Tobacco companies say government is “taking their property away”

With the House of Commons voting in favour of unbranded cigarette packaging, the companies say their brands will be compromised and that the legislation is an infringement of their intellectual property rights.


Proposed design for UK plain cigarette packaging, released by the Department of Health
Proposed design for UK plain cigarette packaging, released by the Department of Health

Tobacco companies have disputed MPs’ vote to implement unbranded cigarette packaging, saying that it is an infringement of their intellectual property (IP) rights.

This follows the House of Commons voting by a majority of 254 in favour of the legislation, which will result in plain packaging coming into action in May 2016 if the House of Lords follow the vote.

Companies such as British American Tobacco and Imperial Tobacco are threatening to take legal action if the House of Lords passes the legislation into law.

They say that their branding is effectively being taken away by the government and therefore that their IP rights are being infringed.

The standardisation will see all packaging take the same colour and typeface, alongside images depicting the consequences of smoking.

“Smoking remains one of our most significant public health challenges,” says public health minister Jane Ellison. “Almost 80,000 people in England alone die every year from ill health caused by smoking.”

She adds that standardised packing “would be bringing the prospect of our first smoke-free generation one step closer.”

British American Tobacco has said that it will commence a legal challenge against the government if the House of Lords supports the House of Commons yes-vote.

“This legislation is a case of the UK Government taking property from a UK business without paying for it,” says Jerome Abelman, corporate and regulatory affairs director at British American Tobacco. “Any business that has property taken away from it by the state would inevitably want to challenge and seek compensation.”

“No-one starts or continues to smoke because of the colour of the pack,” says Alex Gietz, director of Group Corporate Affairs at Imperial Tobacco. “We have a fundamental right to differentiate our brands from those of our competitors.”

Lee Curtis, partner and trademark attorney at law firm HGF, says that a trademark is a property right, and reducing a brand image can impinge on this.

“Companies have invested in a brand image and name over many decades, and how they use those is being restricted in some way,” he says. “It effectively reduces the built-up investment and good will in the brand over the years.”

He adds: “The whole point of plain packaging is to reduce that appeal, which tobacco companies are arguing that they’ve invested millions in.
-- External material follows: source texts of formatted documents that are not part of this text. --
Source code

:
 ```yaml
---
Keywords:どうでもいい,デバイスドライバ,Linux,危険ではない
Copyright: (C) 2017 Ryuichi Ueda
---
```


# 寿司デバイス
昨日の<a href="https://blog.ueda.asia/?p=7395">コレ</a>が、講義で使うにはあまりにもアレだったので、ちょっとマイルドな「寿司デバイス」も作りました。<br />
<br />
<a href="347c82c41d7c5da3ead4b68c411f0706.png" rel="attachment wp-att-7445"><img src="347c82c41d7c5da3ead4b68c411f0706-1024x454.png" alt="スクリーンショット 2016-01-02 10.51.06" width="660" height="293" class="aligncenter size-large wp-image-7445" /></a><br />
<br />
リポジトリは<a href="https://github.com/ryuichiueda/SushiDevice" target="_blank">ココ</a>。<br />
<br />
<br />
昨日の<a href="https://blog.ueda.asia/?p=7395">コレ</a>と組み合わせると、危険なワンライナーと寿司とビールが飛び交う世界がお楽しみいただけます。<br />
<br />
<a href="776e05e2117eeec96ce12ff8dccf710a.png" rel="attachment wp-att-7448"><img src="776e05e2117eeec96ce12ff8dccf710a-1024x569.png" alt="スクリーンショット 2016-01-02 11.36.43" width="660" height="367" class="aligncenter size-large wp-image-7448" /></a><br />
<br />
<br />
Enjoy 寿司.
What they’re trying to say is that IP rights are the same as any other property rights. Whether that’s right or wrong from a health point of view is for the government and health authorities to make a decision on.”
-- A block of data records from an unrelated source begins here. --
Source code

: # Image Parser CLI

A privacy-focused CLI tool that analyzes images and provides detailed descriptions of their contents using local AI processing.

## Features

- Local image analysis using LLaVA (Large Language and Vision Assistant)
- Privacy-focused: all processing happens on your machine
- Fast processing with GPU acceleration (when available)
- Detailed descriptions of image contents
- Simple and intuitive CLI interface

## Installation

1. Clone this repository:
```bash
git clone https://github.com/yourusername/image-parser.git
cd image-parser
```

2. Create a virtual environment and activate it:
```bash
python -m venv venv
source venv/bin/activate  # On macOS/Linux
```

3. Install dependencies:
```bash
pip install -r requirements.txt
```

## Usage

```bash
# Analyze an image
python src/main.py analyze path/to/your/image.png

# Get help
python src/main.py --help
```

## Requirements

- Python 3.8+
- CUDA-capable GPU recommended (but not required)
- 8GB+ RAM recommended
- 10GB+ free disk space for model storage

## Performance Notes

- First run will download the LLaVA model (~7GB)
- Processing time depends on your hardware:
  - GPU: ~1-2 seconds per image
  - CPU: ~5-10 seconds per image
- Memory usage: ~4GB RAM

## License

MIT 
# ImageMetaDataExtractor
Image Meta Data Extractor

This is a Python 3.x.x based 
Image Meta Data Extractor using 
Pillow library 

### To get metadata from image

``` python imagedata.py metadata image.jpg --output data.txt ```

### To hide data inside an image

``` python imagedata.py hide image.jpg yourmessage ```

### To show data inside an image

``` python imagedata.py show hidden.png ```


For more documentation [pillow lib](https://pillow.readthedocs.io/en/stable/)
“We are satisfied that we are acting lawfully in making this decision to proceed with the introduction of standardised packaging,” says a spokesperson for the Department of Health. “We would not be proceeding with this policy if we did not believe it to be defensible in the courts.”

They add: “Ministers believe the potential public health benefits far outweigh the risks of legal challenge and that steps to introduce this policy should begin immediately.”

According to the Department of Health, the House of Lords is expected to make its decision within the next few weeks.